(Data items)
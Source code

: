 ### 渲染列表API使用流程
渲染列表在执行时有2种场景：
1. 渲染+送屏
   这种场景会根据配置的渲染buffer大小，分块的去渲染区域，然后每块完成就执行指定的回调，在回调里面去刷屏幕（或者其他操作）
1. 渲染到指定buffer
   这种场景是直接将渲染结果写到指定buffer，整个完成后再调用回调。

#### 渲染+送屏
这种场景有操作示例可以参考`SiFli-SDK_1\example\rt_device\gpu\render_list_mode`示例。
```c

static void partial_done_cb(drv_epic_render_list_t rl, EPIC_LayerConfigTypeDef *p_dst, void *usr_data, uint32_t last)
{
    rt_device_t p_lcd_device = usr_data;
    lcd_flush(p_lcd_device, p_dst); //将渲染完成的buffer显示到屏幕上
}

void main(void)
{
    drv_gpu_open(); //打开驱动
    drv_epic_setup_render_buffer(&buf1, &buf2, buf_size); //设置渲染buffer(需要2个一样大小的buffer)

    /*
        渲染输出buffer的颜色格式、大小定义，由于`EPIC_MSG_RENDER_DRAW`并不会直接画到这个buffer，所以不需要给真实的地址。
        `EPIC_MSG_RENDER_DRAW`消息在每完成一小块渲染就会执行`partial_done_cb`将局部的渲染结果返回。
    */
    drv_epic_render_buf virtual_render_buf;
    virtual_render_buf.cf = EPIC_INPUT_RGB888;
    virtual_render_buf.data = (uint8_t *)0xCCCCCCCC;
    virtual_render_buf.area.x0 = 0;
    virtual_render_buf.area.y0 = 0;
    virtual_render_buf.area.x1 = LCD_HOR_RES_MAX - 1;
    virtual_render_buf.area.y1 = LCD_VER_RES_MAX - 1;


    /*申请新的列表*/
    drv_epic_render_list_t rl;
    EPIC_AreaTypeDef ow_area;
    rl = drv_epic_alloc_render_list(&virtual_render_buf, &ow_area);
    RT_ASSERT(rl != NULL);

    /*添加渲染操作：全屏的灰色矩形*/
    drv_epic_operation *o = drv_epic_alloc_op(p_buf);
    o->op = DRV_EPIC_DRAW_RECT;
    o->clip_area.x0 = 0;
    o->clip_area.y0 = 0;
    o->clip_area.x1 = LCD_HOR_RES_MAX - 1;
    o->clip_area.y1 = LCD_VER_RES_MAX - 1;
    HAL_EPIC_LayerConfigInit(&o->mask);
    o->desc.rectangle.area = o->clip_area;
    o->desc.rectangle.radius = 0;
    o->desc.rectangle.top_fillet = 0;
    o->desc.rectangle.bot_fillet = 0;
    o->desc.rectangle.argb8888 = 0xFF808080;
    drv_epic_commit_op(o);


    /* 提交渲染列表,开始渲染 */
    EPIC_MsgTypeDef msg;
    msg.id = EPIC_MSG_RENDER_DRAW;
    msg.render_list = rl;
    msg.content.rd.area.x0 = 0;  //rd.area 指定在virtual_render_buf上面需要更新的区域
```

==

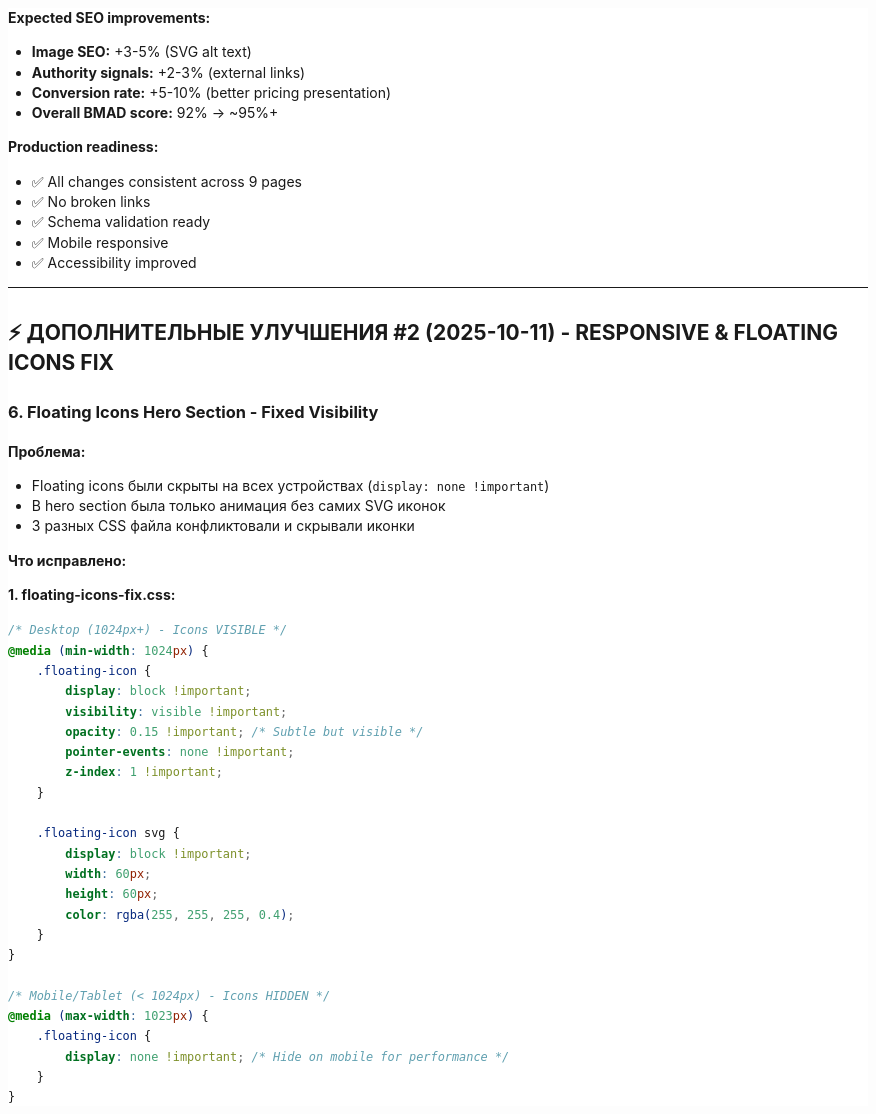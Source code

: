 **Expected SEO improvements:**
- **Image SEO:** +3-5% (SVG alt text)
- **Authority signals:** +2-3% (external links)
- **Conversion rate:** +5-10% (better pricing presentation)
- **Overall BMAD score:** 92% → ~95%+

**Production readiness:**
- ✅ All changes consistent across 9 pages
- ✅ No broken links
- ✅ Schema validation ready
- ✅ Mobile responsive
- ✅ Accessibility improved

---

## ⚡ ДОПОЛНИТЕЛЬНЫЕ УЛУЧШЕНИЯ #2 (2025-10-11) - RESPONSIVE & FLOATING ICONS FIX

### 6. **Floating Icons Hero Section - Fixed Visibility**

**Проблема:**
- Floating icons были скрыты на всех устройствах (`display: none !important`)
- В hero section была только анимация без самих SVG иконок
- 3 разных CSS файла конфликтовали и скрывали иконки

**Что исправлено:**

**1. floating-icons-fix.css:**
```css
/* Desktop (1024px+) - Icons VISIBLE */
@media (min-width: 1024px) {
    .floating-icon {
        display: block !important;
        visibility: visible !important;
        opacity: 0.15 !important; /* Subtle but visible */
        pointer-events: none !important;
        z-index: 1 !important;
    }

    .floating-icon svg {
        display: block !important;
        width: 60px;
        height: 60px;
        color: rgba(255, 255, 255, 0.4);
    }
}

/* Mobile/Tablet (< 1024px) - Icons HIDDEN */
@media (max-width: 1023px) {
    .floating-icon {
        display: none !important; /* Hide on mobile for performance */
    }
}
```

==

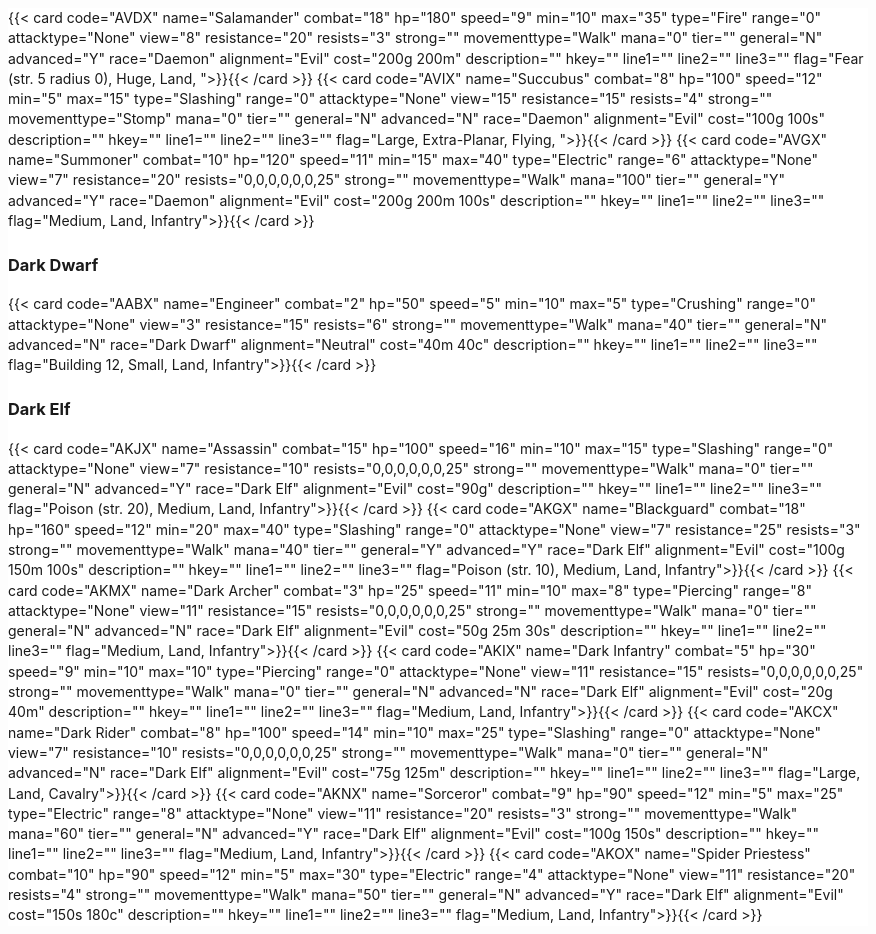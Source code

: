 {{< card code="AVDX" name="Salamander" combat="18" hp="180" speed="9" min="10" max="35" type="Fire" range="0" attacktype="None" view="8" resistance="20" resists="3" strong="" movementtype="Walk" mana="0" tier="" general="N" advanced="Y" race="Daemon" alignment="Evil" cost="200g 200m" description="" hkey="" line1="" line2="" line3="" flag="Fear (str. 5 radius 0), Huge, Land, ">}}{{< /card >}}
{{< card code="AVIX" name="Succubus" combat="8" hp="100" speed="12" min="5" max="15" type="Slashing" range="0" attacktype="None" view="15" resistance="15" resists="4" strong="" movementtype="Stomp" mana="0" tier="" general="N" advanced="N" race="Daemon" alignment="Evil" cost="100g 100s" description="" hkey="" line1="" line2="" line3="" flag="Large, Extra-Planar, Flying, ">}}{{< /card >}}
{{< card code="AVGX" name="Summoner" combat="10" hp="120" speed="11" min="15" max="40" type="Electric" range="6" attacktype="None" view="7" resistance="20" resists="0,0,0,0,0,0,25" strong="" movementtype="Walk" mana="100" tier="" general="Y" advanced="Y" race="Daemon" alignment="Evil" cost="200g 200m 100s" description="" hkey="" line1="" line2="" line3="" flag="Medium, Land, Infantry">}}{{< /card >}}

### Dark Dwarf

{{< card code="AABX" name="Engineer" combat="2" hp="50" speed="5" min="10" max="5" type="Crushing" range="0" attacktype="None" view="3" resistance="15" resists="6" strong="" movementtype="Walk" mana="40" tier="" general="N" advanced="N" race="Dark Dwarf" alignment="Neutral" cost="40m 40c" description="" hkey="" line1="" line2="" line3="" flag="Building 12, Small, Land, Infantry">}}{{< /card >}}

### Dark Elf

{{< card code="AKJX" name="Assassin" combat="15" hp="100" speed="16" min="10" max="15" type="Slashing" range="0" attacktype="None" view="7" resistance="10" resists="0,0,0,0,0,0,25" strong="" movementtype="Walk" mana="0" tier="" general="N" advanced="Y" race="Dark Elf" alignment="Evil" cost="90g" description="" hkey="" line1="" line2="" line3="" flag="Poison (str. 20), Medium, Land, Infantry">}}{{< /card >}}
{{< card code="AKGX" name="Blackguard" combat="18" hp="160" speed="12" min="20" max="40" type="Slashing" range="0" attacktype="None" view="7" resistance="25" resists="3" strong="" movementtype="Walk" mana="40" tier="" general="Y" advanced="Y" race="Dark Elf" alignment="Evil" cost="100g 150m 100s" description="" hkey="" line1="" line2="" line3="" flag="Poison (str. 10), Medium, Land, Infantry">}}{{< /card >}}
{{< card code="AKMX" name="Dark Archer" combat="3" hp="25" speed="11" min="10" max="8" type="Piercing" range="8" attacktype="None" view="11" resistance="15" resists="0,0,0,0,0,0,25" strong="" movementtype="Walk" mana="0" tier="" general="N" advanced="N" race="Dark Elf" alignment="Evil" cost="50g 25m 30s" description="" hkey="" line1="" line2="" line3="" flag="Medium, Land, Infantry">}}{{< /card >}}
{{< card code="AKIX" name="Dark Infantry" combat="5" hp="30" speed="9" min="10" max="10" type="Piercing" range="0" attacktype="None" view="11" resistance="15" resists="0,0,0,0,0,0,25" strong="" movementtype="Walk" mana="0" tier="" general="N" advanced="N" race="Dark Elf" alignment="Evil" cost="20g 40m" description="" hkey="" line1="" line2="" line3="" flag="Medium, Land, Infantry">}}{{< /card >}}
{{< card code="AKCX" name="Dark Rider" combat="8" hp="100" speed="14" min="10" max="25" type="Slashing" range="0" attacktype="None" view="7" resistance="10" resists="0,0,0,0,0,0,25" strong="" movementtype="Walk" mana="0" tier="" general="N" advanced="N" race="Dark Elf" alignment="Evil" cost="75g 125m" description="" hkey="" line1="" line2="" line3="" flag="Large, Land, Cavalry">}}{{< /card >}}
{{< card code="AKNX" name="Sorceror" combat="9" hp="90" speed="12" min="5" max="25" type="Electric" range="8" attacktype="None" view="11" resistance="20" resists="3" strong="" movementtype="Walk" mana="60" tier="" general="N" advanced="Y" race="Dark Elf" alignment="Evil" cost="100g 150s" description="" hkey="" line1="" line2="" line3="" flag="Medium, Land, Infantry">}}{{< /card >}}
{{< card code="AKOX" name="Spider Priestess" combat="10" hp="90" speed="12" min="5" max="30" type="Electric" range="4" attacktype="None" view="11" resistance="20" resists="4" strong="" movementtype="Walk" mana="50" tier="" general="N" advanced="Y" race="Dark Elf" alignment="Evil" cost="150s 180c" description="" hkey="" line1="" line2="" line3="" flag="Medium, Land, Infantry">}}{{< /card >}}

== What the task asks ==
Pull every line containing "width" from the data.

== Answer below ==
@media (min-width: 1024px) {
        width: 60px;
@media (max-width: 1023px) {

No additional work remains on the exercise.